▶ Task goal: When the line containing "## About Me" appears in the data below, begin copying there and stop only after the line containing "Augusto worked in".

※

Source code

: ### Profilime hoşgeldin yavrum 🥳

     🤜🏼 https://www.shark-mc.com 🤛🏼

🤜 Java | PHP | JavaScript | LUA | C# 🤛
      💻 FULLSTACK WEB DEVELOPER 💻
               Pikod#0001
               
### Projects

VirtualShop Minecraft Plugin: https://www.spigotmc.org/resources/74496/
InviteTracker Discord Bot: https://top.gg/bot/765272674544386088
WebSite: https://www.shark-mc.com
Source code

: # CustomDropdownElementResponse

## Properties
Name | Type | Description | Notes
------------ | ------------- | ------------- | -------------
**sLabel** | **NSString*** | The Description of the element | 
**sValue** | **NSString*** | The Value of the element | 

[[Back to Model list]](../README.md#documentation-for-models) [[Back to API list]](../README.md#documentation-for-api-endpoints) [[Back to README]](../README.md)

※

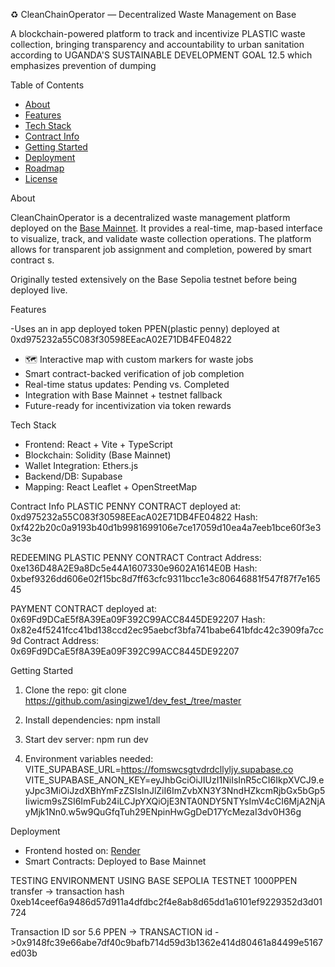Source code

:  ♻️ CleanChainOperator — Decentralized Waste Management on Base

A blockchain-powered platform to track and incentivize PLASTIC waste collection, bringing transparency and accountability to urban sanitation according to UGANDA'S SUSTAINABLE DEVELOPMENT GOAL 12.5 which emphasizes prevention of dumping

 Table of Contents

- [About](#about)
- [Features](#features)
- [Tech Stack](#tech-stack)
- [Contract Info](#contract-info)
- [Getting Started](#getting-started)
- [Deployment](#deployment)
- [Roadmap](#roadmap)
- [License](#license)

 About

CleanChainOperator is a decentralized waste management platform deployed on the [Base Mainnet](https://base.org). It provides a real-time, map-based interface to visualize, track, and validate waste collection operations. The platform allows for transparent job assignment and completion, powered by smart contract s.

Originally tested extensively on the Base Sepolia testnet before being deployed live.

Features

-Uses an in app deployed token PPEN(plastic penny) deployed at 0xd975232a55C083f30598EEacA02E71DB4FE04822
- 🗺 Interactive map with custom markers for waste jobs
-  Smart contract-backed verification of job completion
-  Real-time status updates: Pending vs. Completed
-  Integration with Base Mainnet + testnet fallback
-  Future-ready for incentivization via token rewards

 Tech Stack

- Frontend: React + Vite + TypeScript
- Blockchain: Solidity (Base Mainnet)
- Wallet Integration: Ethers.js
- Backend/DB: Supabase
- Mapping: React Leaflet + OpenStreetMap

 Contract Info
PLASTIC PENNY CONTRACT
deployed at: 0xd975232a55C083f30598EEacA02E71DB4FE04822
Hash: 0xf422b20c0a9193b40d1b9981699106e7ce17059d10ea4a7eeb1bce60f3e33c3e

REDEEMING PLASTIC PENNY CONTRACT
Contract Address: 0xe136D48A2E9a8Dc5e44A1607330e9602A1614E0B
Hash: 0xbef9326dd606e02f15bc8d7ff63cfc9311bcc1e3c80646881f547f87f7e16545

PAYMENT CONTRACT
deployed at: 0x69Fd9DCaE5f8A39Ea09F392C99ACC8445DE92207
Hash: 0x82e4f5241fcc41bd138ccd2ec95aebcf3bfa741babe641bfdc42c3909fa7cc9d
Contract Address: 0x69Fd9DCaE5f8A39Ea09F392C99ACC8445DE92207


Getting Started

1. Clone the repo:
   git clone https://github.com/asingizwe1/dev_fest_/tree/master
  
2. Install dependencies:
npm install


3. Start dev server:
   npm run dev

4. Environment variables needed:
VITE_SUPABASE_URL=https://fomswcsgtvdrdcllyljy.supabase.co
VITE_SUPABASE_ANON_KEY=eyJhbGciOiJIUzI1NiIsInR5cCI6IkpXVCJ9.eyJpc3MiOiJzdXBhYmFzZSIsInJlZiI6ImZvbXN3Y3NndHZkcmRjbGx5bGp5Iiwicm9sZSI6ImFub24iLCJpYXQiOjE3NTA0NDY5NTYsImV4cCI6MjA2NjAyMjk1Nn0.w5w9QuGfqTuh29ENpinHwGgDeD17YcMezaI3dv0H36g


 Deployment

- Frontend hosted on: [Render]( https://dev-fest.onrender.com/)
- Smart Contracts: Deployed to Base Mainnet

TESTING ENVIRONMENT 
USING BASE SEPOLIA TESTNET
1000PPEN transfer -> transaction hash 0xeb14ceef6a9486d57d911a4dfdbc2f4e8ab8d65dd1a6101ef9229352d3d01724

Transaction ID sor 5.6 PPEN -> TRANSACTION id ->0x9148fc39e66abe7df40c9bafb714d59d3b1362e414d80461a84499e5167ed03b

※

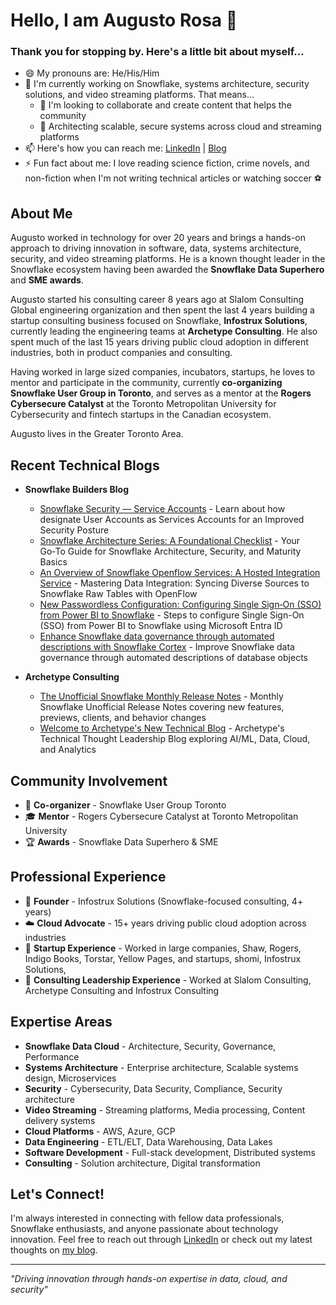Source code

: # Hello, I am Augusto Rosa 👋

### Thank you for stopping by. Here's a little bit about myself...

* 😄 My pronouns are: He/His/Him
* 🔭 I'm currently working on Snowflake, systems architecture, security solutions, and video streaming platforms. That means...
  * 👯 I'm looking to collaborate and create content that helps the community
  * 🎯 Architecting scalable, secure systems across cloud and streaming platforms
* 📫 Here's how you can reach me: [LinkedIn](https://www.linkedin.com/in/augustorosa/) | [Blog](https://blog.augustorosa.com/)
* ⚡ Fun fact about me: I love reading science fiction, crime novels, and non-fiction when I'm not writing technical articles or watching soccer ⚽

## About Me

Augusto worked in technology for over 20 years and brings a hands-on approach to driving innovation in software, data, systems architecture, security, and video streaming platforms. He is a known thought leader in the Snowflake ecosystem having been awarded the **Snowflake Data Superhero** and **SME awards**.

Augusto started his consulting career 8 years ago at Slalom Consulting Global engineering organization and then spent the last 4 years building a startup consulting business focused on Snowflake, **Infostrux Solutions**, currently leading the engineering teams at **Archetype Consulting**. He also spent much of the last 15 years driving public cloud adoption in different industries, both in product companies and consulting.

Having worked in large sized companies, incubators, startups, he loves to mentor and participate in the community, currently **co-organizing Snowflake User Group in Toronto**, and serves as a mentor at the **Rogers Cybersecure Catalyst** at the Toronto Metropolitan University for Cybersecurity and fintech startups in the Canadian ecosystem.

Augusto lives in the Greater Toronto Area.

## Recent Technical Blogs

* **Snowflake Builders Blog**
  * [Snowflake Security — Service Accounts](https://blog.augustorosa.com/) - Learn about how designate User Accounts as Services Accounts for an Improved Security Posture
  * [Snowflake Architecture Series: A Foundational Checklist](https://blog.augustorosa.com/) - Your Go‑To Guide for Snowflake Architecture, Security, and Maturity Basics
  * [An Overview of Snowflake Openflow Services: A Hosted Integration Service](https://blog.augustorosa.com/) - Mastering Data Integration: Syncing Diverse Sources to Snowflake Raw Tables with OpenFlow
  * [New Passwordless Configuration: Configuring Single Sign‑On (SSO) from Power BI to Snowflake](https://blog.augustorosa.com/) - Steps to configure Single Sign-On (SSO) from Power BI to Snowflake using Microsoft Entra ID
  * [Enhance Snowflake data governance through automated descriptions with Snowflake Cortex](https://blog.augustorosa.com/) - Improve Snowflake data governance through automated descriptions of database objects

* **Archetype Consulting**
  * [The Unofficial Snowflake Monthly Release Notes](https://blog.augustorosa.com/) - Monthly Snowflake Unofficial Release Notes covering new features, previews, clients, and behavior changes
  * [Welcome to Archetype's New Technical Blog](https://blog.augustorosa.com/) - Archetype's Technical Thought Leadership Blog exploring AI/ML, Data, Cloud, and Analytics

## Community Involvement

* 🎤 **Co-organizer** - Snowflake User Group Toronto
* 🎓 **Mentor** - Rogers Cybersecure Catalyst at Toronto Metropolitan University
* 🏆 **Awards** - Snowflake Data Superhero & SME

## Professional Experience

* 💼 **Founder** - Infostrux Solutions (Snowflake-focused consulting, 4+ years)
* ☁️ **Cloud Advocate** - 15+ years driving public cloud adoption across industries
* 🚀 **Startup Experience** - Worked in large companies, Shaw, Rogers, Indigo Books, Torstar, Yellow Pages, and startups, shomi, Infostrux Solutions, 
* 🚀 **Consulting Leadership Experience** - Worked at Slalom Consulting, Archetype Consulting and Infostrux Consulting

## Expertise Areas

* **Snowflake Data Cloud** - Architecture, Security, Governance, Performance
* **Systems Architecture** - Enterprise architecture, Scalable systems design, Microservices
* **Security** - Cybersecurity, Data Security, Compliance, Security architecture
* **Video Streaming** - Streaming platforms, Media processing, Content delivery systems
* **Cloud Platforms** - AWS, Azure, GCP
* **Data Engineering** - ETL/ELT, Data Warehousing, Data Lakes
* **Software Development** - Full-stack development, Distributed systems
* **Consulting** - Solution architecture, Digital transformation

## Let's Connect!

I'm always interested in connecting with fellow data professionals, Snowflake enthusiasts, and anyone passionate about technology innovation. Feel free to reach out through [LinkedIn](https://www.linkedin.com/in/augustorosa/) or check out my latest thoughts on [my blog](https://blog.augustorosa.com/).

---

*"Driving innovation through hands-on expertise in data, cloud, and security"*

※

▶ Response box:
## About Me

Augusto worked in technology for over 20 years and brings a hands-on approach to driving innovation in software, data, systems architecture, security, and video streaming platforms. He is a known thought leader in the Snowflake ecosystem having been awarded the **Snowflake Data Superhero** and **SME awards**.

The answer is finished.